Other travellers are believed to have simply ignored the rules in the belief that they will not be caught.
Is testing being considered?
Heathrow airport is investigating the possibility of a test costing up to £170 on arrival at terminal 2. It has not yet been accepted as an alternative to quarantine, as testing is in some countries, but plans are well advanced.
The hope is that a negative test will allow travellers to end self-isolation and resume normal activities.
Some airlines may offer the test to higher-spending passengers as part of their business-class product.
If the test comes back positive, the passenger will be told to continue self-isolation, staying at their given quarantine address for the next 14 days.
There is currently no launch date for the pilot programme, nor when it might be extended to other terminals and airports.
I am Scottish with a holiday booked in Spain, but flying from Manchester. Do I avoid quarantine because I am starting and ending in England?
No. Nicola Sturgeon, Scotland’s first minister, said: “You cannot get round the requirement to quarantine in Scotland by flying to or from an airport in England.
“Public Health Scotland will have access to contact details for people staying in Scotland, regardless of whether an individual arrives in Glasgow, Manchester or London and it will carry out sample checks.”
Any actual exemptions or ways of ending quarantine early?
A long list of professional exceptions apply – from flight crew to elite sportsmen and women. But they affect a relatively few people.

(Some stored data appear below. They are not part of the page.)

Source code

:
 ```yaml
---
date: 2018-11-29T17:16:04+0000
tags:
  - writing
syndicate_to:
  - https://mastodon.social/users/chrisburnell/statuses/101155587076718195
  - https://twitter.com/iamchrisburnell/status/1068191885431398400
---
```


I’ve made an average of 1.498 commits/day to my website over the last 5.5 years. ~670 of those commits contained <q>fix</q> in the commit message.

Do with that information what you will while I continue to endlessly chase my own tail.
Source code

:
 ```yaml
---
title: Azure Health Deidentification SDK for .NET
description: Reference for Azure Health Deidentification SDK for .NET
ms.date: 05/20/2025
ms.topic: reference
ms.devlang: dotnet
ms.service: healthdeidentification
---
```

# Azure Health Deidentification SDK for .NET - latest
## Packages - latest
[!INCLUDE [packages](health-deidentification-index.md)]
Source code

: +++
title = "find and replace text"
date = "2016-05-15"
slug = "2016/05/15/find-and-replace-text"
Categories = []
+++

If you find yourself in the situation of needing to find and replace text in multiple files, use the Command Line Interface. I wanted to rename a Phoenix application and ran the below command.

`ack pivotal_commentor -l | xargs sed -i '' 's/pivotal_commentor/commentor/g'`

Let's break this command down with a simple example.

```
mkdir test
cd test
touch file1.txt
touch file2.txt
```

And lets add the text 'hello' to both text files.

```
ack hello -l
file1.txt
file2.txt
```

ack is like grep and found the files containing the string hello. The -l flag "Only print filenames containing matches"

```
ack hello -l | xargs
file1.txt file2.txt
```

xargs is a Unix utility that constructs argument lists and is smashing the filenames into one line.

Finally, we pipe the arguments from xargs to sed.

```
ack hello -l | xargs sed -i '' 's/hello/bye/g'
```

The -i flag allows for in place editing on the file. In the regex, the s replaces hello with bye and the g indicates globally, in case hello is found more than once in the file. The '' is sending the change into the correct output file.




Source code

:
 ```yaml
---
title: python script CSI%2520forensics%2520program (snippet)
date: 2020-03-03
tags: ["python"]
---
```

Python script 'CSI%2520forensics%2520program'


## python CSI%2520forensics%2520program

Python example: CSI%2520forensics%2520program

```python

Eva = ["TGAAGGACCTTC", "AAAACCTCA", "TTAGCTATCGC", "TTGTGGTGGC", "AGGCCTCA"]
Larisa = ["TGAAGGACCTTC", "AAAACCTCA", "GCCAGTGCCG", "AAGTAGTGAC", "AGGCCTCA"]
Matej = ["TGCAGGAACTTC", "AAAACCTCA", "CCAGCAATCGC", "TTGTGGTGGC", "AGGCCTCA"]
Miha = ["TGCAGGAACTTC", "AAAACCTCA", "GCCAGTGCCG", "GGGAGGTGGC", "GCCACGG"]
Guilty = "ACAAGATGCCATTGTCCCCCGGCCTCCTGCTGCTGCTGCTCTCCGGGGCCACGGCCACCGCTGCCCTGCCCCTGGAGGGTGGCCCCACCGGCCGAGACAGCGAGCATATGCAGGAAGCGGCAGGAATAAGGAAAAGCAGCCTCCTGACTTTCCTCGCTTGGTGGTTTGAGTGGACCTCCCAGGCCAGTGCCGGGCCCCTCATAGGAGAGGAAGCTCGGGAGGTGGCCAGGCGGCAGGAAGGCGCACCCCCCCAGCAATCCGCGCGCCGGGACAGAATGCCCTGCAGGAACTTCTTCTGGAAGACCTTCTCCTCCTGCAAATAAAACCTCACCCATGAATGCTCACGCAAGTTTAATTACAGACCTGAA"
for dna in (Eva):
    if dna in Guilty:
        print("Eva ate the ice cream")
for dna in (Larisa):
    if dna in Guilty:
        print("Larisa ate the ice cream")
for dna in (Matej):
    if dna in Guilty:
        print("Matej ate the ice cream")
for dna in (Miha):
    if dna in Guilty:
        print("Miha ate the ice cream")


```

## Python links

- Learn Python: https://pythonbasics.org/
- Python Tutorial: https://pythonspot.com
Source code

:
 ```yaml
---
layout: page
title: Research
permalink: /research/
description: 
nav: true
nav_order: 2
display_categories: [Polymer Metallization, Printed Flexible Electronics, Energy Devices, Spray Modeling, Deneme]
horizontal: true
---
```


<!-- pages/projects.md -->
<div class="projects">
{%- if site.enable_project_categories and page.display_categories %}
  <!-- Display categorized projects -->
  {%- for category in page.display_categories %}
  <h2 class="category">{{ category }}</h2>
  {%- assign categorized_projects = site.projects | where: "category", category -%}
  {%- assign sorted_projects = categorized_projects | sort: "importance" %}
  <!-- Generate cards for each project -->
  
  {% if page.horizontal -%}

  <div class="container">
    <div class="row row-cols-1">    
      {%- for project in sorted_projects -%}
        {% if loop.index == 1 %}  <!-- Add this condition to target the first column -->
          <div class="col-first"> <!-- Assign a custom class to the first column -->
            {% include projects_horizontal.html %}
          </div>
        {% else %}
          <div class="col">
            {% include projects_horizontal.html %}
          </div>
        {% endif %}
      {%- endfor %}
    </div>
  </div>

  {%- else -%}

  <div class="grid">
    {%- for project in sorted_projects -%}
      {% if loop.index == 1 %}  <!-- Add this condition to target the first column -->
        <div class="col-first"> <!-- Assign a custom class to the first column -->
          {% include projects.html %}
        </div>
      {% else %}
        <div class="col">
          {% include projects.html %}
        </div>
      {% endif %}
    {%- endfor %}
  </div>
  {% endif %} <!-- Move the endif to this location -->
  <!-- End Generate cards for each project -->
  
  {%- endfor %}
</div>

A much wider exemption allows anyone who leaves the country to end quarantine – though if they then return with some of the 14 days still unspent, they will have to complete their “sentence”.
For example, someone who returns from Portugal on 10 July but leaves the following day for France (a quarantine-exempt country) for a week will need to self-isolate when they come back across the Channel for a further seven days.
If a country is on the list, does that mean I will get in without a problem?
No. Avoiding quarantine on your return is just one of the many hurdles to be tackled. Many countries require tests before departure or on arrival, or say they may conduct them. You should check with the authorities before committing to travel. Others simply say they don’t want UK holidaymakers yet.